ISIS Report 28/10/04
SiS Review
Strong Medicine for Cell Biology
Dr. Mae-Wan Ho reviews
Life at the Cell and Below-Cell Level, The Hidden History of a
Fundamental Revolution in Biology by Gilbert N. Ling, Pacific Press, New
York, 2001 ISBN: 0-9707322-0-1
Buy now from Amazon.com | Amazon.co.uk
Molecular malaise in cell biology
 On the face of it, cell biology is booming. Advances in laser optics and
multi-photon techniques are producing ever brighter and sharper pictures of
cells, even live ones. Fluorescent labels make it possible to find out which
regions of the genome are transcribed when; and to track any and every protein
in action within the cell.
These images are living chronicle of the astonishing diversity of
molecular species that the cell uses in ‘signal transduction’ and
downstream processes; the multitude of genes and non-gene regions of the genome
transcribed, the coding messages translated into protein and transported to the
organelles to transform material and energy, to remodel the cell’s
cytoskeleton, to power arrays of molecular motors, not to mention the
battalions of molecular pumps in the cell membrane that must be energized to
keep out unwanted ions and metabolites, the receptors and gates that must be
flipped open to let the nutrients in through special ‘channels’ and
to discharge secretions and wastes to the outside. And all that molecular
‘hardware’ the cell churns up and replaces with unseemly haste and
extravagance as it goes about its business of living.
It simply defies the imagination to figure out how the cell can keep
changing shape and substance yet maintain its unmistakable identity, or else,
even more mysteriously, manage to switch identity to become a different kind of
cell. And above all, no matter what it does, a cell never loses its sense of
being an organising, organized whole.
There is a dearth of new ideas that can lift cell biology out of the
pervasive molecular malaise that has infected all of the life sciences to
varying degrees in this post-genomics era: a proliferation of molecular
hardware and data, with no modicum of general understanding on the horizon.
Strong medicine needed
Strong medicine is needed; and I have no hesitation in recommending
Gilbert Ling’s latest book. But, like any strong medicine, it is not for
the faint-hearted. I only took it after plenty of encouragement, which is what
I hope to pass on to you.
I met Ling for the first time at the prestigious Gordon Research
Conference on Interfacial Water in Cell Biology in Mount Holyoke (Bradley,
Massachusetts, USA) in June 2004. He gave one of the two keynote lectures the
first evening, and speaker after speaker referred to him throughout the week.

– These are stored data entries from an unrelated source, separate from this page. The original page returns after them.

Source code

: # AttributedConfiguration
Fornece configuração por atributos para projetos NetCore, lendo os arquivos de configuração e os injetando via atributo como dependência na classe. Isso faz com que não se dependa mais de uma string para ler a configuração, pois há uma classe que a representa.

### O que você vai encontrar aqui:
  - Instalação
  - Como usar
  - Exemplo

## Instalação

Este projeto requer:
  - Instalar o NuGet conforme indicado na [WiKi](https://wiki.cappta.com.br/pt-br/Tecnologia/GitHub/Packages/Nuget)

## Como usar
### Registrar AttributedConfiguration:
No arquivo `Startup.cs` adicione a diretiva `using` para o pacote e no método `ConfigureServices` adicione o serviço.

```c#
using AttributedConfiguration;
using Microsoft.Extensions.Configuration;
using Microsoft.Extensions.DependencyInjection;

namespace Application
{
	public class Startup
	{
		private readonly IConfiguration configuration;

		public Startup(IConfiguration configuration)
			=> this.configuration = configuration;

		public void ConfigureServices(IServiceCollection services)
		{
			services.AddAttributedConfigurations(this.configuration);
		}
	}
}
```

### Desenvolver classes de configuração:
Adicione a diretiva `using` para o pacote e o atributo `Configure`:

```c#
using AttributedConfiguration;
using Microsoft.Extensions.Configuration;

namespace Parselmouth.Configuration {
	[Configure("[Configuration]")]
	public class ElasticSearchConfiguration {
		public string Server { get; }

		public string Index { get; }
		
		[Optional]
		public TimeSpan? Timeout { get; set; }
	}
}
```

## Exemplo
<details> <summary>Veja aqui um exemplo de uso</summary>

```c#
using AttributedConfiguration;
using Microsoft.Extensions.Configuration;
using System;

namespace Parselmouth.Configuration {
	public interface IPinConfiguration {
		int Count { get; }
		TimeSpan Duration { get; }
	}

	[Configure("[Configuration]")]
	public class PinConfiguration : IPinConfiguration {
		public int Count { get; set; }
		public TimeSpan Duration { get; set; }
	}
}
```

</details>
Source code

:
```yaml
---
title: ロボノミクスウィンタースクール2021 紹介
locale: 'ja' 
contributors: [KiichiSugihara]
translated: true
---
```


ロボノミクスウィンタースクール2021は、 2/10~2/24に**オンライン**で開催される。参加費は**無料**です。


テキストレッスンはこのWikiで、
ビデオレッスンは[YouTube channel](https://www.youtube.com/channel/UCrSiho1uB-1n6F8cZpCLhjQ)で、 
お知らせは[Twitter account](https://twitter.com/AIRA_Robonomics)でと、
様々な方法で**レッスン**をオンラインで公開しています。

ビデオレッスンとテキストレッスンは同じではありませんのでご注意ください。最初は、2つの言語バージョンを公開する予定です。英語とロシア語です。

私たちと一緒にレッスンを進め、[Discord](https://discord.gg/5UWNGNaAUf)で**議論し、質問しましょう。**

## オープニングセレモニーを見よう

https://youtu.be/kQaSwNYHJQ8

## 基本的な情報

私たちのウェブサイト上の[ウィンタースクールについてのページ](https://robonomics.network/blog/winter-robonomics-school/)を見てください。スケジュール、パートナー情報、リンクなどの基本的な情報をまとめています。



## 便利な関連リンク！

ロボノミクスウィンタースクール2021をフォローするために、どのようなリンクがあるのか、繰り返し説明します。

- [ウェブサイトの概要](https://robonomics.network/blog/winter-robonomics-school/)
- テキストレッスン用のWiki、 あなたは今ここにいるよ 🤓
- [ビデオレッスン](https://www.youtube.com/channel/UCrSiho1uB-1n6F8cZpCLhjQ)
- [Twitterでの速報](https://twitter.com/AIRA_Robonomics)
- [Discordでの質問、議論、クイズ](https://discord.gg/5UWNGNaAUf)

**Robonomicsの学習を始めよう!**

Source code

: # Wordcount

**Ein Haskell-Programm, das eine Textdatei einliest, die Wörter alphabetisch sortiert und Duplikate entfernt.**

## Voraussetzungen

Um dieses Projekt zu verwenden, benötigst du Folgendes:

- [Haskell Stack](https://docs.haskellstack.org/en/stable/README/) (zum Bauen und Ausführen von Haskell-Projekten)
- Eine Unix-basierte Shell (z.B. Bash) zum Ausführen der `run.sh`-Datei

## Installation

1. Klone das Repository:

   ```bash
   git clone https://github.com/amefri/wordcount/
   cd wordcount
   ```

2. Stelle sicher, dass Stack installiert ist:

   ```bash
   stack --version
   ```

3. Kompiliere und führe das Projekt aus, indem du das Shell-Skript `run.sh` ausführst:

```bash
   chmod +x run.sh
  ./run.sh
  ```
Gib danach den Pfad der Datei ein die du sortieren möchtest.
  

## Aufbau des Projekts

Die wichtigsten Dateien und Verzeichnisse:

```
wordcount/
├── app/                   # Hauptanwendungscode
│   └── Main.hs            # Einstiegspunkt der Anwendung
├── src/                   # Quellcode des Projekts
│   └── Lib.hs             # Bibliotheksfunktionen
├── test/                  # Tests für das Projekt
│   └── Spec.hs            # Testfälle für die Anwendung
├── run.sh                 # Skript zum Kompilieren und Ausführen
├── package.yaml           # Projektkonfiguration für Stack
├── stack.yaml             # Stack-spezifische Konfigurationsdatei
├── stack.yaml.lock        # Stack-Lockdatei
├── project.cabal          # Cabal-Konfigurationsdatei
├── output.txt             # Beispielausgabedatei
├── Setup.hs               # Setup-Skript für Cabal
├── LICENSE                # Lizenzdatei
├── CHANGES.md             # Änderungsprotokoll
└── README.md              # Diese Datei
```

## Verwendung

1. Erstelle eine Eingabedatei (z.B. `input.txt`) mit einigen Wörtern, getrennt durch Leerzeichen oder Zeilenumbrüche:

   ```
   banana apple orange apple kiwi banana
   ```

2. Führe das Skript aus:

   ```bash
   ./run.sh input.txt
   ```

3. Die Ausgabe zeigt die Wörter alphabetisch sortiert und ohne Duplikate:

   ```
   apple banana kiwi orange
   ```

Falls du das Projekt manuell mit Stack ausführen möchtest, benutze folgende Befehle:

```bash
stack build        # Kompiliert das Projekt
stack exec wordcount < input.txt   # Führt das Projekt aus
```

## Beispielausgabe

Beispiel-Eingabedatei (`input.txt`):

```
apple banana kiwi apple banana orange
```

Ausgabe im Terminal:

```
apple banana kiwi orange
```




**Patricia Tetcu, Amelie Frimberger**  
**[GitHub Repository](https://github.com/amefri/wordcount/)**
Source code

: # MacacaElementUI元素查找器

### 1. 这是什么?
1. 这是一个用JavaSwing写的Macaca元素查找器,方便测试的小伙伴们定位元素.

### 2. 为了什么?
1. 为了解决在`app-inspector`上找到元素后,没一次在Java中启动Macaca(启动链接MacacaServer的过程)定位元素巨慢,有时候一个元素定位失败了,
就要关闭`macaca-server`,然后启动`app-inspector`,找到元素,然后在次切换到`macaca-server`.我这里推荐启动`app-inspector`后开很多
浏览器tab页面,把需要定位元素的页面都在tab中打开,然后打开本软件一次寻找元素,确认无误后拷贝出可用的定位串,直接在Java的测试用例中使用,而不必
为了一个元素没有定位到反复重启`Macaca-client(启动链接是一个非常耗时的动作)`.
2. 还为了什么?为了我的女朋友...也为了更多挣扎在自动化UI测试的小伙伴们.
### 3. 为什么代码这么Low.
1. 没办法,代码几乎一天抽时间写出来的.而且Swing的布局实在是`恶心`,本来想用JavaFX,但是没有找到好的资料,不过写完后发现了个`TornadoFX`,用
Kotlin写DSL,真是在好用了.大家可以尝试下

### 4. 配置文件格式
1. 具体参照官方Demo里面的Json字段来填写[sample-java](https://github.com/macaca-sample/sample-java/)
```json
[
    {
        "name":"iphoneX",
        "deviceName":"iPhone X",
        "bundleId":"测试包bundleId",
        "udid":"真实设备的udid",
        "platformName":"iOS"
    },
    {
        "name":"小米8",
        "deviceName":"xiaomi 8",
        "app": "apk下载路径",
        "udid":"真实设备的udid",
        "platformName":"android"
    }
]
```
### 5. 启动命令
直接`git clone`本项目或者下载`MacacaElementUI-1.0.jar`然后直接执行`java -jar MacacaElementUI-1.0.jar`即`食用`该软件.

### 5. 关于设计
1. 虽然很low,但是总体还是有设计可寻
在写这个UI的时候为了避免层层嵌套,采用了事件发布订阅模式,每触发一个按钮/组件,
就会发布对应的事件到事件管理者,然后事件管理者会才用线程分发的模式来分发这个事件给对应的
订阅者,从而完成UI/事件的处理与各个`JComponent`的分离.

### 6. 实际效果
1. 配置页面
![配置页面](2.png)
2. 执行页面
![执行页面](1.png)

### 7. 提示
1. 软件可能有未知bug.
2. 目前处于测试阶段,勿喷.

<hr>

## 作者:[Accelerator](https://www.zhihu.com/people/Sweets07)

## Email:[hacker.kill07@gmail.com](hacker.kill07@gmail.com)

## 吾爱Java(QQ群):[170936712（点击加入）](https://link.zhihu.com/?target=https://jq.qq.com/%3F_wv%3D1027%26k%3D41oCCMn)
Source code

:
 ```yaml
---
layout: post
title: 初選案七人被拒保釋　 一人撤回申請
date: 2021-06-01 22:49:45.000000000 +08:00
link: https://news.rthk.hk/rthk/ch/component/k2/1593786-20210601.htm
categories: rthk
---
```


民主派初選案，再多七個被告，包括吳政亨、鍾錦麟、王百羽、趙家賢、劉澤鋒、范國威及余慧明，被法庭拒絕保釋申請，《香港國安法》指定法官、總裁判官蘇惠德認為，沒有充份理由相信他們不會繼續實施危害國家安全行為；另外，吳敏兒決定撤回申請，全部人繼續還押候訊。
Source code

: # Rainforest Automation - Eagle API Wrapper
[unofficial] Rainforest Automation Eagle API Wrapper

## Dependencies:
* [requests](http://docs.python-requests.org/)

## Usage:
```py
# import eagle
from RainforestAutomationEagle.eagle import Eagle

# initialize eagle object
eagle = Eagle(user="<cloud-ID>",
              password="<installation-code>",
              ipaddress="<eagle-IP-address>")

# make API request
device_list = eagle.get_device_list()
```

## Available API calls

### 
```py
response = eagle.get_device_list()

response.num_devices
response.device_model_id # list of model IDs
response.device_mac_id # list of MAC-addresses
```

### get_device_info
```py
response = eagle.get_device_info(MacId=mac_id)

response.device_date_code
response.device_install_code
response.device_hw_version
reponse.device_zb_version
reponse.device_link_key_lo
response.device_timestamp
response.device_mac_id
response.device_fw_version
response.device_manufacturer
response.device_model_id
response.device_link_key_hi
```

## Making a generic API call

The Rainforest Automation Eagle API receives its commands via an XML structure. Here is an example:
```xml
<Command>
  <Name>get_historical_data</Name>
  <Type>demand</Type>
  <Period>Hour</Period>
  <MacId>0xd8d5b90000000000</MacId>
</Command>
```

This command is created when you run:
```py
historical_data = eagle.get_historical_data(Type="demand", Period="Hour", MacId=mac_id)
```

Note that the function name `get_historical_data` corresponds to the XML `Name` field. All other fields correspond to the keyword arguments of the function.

He was the undisputed hero of the day. It was his moment of triumph after half
a century of relative obscurity. Everyone, including me, cheered silently for
him, and wished him well with all our heart, as though our own destiny and
repute depended on it.
Ling was the hero among a select bunch of fiercely independent and
original scientists in the true sense of the word, motivated by the quest for
knowledge of nature above all else, setting aside personal prestige, politics,
worldly success; often at great personal sacrifice and hardship. Many of the
scientists, like Gilbert Ling, have not been afraid to ask big questions, such
as posed by the celebrated quantum physicist Erwin Schrödinger sixty years
ago: "What is life?" It is indeed a mistake to call such scientists
‘mavericks’ and ‘dissenters’, because there is nothing
arbitrary about their refusal to accept the conventional theory that’s
riddled with holes and falsehoods; and no coincidence that they are converging
on a more accurate view of what life is.
Ling’s thesis is so important, and so original, that his books
should have been read and understood by everyone at least ten, if not twenty
years ago. Sadly, to answer the big question he is after, or to recognize the
answer, requires an understanding of both physical and biological sciences to a
degree that’s beyond most scientists. I know, because I had tried to read
an earlier book of his 20 years ago, before I was quite ready, and failed
almost completely to comprehend it.
This time round, I was determined to discover for myself what it was
that had inspired so many other scientists at the Gordon Conference; and I was
thrilled to get an autographed copy of the latest book from the author himself.
Yet, I had to put the book down five times before finishing it some
three months after I began. Ling has made even his latest book unnecessarily
difficult by reproducing innumerable graphs from his scientific papers, often
shrunk down to the point of illegibility and heavily annotated with small print
besides.
The subtitle "The Hidden History of a Fundamental Revolution in
Biology" may explain why Ling has gone to such lengths to document his own
work and the contribution of others with abundant notes and references (557 in
all), which also chopped up the text and spoiled the flow. My advice therefore
is to get on with the text, ignoring both the graphs and notes, only checking
them if you feel you must. You will be rewarded towards the end, as I was.
Debunking the membrane theory of cell biology
In case you are wondering about Ling’s credentials, he and Chinese
physicist C.N. Yang were co-winners of the Chinese national Boxer fellowship
that enabled them both to go to study in the United States. Yang won the Nobel
Prize in Physics in 1957, while Ling soon found himself at odds with the most
fundamental theory in cell biology: that the cell membrane is what keeps the
cell intact, by pumping sodium out in exchange for potassium – which is
why the cell has a high concentration of potassium and low concentration of
sodium, precisely the opposite of the fluid outside - and acting as gate-keeper
for glucose and other metabolites, not to mention numerous receptors in the
membrane that are involved in ‘signal transduction’.
Armed with a thorough knowledge of physical chemistry and statistical
mechanics, Ling proceeded to debunk the conventional membrane theory with
meticulous experiments, based on which he developed several theories that fit
the observations much better than the cell membrane theory.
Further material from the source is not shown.